问题
I am trying to create a 3 Month Moving Average based on some data that I have while using RedShift SQL or Domo BeastMode (if anyone is familiar with that).
The data is on a day to day basis, but needs to be displayed by month. So the quotes/revenue need to be summarized by month, and then a 3MMA needs to be calculated (excluding the current month).
So, if the quote was in April, I would need the average of Jan, Feb, Mar.

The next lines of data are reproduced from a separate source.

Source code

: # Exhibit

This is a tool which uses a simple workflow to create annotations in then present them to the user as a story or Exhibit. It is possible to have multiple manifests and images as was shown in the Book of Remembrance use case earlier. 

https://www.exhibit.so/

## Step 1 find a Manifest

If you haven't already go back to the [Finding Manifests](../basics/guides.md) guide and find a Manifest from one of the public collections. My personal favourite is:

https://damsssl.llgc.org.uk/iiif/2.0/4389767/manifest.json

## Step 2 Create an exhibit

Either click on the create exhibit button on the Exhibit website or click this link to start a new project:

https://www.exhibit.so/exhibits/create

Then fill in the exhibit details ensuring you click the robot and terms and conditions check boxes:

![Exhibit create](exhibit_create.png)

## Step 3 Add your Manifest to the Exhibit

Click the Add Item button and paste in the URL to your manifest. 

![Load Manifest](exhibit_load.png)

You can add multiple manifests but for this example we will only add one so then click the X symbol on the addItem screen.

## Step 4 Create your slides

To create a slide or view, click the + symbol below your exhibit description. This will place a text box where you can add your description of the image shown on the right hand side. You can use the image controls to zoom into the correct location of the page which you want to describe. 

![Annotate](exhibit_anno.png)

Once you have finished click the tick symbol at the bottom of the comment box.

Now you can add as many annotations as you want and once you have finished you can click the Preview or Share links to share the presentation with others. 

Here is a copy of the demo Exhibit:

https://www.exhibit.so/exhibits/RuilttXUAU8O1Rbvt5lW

The input data looks like this:
Quote Date MM/DD/YYYY Revenue
3/24/2015 61214
8/4/2015 22983
9/3/2015 30000
9/15/2015 171300
9/30/2015 112000
And I need the output to look something like this:
Month Revenue 3MMA
Jan 2015 =Sum of Jan Rev =(Oct14 + Nov14 + Dec14) / 3
Feb 2015 =Sum of Feb Rev =(Nov14 + Dec14 + Jan15) / 3
March 2015 =Sum of Mar Rev =(Dec14 + Jan15 + Feb15) / 3
April 2015 =Sum of Apr Rev =(Jan15 + Feb15 + Mar15) / 3
May 2015 =Sum of May Rev =(Feb15 + Mar15 + Apr15) / 3
If anyone is able to help, I would be extremely grateful! I have been stuck on this for quite a while and have no idea what I'm doing when it comes to SQL lol.
Cheers, Logan.
回答1:
You can do this using aggregation and window functions:
select date_trunc('month', quotedate) as mon,
sum(revenue) as mon_revenue,
avg(sum(revenue)) over (order by date_trunc('month', quotedate) rows between 2 preceding and current row) as revenue_3mon
from t
group by date_trunc('month', quotedate)
order by mon;
Note: this uses average, so for the first and second row, it will divide by 1 and 2 respectively. It also assumes that you have at least one record for each month.
EDIT:
I wonder if there is an issue with aggregation functions mixed with analytic functions in RedShift. Is the following any better:
select m.*,
avg(mon_revenue) over (order by mon rows between 2 preceding and current row) as revenue_3mon
from (select date_trunc('month', quotedate) as mon,
sum(revenue) as mon_revenue
from t
group by date_trunc('month', quotedate)
) m
order by mon;
回答2:
you could do something like the way we create buckets for a rolling 6 weeks (the date column is called "date"):
case
when date_trunc('week',dateadd(day,1,date)) = date_trunc('week',dateadd(day,1,current_date)) then 'CW'
when date_trunc('week',dateadd(day,1,date)) = date_trunc('week',dateadd(day,-6,current_date)) then 'LW'
when date_trunc('week',dateadd(day,1,date)) = date_trunc('week',dateadd(day,-13,current_date)) then '2W'
when date_trunc('week',dateadd(day,1,date)) = date_trunc('week',dateadd(day,-20,current_date)) then '3W'
when date_trunc('week',dateadd(day,1,date)) = date_trunc('week',dateadd(day,-27,current_date)) then '4W'
when date_trunc('week',dateadd(day,1,date)) = date_trunc('week',dateadd(day,-34,current_date)) then '5W'
when date_trunc('week',dateadd(day,1,date)) = date_trunc('week',dateadd(day,-41,current_date)) then '6W'
end as dateweek
You could then create an average in a subsequent step in the dataflow...
回答3:
You cannot use aggregate functions and analytic function together the query should be
select m.*,
avg(mon_revenue) over (order by mon rows between 3 preceding and 1 preceding) as revenue_3mon -- using 3 preceding and 1 preceding row you exclude the current row
from (select date_trunc('month', quotedate) as mon,
sum(revenue) as mon_revenue
from t
group by date_trunc('month', quotedate)
) m
order by mon;
rows between 3 preceding and 1 preceding (should remove the row in the end, otherwise redshift won't work)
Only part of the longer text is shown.